The intermediate protocol serves several needs. It has to (i) carry control messages between the modules of the Network Engine (such as shim and backend), e.g., to start up/take down a particular module, providing unique identifiers for modules, (ii) carry event and action messages between shim and backend, properly demultiplexing such messages to the right module based on identifiers, (iii) encapsulate messages specific to a particular SBI protocol version (e.g., OF 1.X, NETCONF, etc.) towards the client controllers with proper information to recognize these messages as such.

In the first prototypes of the Network Engine, we lever- aged the protocol between Pyretic’s runtime system and the underlying OpenFlow client.

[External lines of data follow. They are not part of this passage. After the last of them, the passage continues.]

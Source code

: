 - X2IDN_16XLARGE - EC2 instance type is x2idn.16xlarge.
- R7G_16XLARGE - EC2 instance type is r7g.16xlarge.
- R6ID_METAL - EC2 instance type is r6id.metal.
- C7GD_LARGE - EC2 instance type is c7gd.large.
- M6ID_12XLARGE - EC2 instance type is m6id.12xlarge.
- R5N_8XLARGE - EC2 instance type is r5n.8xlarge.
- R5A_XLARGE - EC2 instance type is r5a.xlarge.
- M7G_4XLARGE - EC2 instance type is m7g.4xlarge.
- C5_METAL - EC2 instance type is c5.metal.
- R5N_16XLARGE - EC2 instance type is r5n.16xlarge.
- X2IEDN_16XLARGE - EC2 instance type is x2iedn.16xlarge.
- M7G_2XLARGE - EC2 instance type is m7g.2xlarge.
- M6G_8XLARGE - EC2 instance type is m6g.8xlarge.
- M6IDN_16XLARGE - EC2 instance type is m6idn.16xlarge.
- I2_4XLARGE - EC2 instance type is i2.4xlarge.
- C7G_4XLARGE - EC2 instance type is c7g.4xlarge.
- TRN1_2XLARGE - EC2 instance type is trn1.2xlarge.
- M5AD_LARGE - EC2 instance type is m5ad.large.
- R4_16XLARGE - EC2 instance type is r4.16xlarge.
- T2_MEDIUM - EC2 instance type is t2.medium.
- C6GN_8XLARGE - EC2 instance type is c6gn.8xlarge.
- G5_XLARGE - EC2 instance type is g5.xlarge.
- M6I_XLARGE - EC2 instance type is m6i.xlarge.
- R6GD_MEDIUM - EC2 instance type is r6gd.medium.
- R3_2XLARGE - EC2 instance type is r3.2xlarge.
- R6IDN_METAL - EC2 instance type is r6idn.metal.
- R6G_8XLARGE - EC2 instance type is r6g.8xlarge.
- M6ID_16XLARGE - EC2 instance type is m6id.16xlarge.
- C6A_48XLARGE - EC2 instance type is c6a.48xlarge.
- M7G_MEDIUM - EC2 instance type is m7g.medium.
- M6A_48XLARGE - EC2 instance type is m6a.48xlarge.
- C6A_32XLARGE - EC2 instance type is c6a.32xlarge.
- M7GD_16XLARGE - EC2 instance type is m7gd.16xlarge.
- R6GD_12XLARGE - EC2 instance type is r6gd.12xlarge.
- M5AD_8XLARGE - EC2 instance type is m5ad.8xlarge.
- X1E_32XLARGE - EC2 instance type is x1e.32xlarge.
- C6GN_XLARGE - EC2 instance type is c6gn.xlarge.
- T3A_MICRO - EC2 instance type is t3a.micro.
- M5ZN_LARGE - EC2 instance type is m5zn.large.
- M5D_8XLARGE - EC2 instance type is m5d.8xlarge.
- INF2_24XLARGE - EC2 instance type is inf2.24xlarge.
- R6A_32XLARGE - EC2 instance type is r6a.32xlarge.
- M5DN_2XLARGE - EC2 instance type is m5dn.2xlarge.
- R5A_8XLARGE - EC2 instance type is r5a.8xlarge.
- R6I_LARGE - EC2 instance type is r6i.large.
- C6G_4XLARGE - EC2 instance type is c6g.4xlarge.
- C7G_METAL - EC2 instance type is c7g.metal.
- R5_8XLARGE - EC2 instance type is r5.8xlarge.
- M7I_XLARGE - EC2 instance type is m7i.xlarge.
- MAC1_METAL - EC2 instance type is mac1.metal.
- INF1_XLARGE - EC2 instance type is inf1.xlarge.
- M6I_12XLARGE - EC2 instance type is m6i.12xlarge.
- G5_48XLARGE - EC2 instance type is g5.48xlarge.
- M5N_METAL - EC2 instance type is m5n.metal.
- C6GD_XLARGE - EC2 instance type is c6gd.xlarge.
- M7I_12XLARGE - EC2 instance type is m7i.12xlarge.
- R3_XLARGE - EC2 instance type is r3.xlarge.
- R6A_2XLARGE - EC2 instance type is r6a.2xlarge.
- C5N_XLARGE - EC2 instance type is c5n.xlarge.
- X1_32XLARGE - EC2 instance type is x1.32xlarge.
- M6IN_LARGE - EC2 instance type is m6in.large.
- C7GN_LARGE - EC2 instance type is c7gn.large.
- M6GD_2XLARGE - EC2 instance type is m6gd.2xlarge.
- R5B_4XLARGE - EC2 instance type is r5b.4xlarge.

Although this “Pyretic protocol” was sufficient to accomplish our preliminary proofs of concept, its current version limits the network applications running on top of the Network Engine to only use a subset of OF v1.0 messages and its definition does not provide the necessary functions required by the composition mechanism running in the core layer. Especially considering the latter limitation, we defined a new intermediate protocol fromscratch that ensures the delivery of control messages and that supports different SBI protocols. The protocol uses TCP as a transport and encapsulates the payload with the following header:

 0                   1                   2                   3
 0 1 2 3 4 5 6 7 8 9 0 1 2 3 4 5 6 7 8 9 0 1 2 3 4 5 6 7 8 9 0 1
|   netide_ver  |     type      |            length             |
|                              xid                              |
|                           module_id                           |
|                                                               |
+                          datapath_id                          |
|                                                               |

Where netide_ver is the version of the NetIDE protocol, length is the total length of the payload in bytes and type indicates the type of the message (e.g NETIDE_HELLO, NETIDE_OPENFLOW, etc.). datapath_id is a 64-bits field that uniquely identifies the network elements. module_id is a 32-bits field that uniquely identifies the application modules running on top of each client controller. The composition mechanism in the core leverages on this field to implement the correct execution flow of these modules. Finally, xid is the transaction identifier associated to the each message. Replies must use the same value to facilitate the pairing.